Task instructions → Among the entries, find the lines with the string "flags" and report them.

Dataset content →
-----

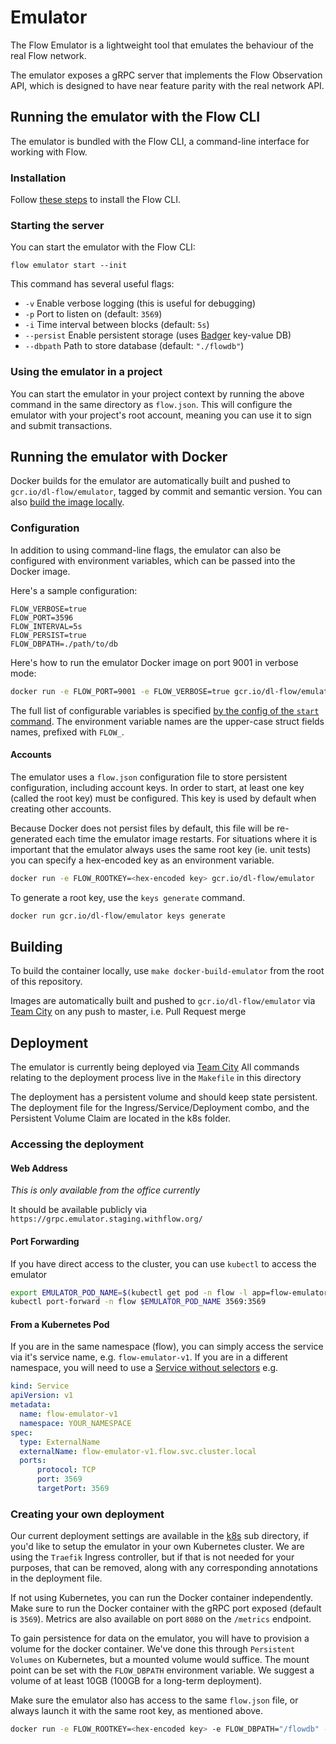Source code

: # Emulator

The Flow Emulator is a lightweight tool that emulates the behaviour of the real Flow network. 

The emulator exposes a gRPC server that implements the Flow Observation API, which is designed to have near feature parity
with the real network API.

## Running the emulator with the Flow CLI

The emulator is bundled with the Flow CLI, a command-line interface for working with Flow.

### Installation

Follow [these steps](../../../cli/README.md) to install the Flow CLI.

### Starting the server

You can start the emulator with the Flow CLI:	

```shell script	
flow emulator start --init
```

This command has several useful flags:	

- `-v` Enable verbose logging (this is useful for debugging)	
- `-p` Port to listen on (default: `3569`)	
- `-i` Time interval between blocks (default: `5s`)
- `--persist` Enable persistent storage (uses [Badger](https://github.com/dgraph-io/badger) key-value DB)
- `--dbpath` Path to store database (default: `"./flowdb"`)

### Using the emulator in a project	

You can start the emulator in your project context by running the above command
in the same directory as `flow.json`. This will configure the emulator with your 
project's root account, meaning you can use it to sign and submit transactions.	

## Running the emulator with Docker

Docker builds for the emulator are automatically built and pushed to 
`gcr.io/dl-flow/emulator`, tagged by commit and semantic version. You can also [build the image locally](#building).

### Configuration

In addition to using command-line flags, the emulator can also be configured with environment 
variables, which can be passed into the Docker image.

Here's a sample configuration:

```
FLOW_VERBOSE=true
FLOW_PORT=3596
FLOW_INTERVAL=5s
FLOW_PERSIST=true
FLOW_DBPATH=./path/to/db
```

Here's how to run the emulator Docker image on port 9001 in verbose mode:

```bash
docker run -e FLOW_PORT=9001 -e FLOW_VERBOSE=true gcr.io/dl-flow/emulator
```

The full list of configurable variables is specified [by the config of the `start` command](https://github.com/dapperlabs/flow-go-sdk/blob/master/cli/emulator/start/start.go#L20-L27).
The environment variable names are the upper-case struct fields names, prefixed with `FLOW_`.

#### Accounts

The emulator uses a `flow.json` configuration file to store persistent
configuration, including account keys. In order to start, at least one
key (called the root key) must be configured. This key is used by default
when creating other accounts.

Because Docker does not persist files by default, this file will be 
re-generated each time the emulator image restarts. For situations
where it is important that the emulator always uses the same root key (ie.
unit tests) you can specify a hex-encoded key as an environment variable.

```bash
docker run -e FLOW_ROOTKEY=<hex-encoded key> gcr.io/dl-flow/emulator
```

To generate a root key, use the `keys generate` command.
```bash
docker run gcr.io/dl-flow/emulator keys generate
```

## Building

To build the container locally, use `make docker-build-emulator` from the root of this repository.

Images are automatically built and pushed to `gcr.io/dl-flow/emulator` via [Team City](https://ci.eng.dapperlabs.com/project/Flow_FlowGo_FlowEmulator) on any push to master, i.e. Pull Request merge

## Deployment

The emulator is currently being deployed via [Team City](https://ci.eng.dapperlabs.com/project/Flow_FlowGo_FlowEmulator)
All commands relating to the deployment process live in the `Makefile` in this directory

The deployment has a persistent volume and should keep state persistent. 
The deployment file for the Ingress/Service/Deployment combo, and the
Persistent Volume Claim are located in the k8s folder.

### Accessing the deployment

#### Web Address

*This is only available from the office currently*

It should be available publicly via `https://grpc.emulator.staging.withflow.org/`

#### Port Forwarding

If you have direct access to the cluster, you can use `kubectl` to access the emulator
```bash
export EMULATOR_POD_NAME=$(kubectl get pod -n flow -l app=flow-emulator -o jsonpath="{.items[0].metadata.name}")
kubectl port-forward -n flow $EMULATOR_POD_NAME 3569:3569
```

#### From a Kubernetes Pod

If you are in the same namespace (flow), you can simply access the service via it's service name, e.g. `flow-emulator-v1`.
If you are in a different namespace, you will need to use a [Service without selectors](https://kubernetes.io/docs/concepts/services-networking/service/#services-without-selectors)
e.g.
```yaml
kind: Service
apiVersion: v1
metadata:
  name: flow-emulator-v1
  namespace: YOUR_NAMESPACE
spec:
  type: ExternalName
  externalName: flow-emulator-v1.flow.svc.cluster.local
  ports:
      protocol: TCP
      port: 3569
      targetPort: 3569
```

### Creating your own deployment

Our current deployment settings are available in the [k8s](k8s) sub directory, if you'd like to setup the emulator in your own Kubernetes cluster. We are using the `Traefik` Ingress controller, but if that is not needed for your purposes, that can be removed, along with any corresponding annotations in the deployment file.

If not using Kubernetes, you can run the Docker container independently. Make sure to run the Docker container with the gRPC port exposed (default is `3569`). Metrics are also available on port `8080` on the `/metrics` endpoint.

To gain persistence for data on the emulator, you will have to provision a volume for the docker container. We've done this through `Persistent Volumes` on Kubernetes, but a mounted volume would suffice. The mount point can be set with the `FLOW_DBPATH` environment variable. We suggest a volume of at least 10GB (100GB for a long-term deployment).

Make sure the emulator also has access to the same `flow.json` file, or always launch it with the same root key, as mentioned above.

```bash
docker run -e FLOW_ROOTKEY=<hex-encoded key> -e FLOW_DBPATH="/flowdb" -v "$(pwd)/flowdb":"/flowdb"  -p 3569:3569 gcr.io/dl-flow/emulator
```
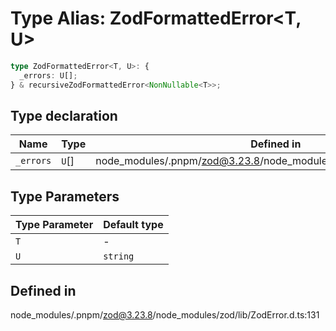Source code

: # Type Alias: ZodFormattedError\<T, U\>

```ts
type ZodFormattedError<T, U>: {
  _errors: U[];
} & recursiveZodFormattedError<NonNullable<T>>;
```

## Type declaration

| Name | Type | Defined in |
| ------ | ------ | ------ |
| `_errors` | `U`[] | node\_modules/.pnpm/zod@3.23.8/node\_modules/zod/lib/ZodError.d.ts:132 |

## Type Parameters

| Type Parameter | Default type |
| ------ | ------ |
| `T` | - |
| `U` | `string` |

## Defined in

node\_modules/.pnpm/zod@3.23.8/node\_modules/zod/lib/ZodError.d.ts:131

-----

Solution →
This command has several useful flags:	
In addition to using command-line flags, the emulator can also be configured with environment 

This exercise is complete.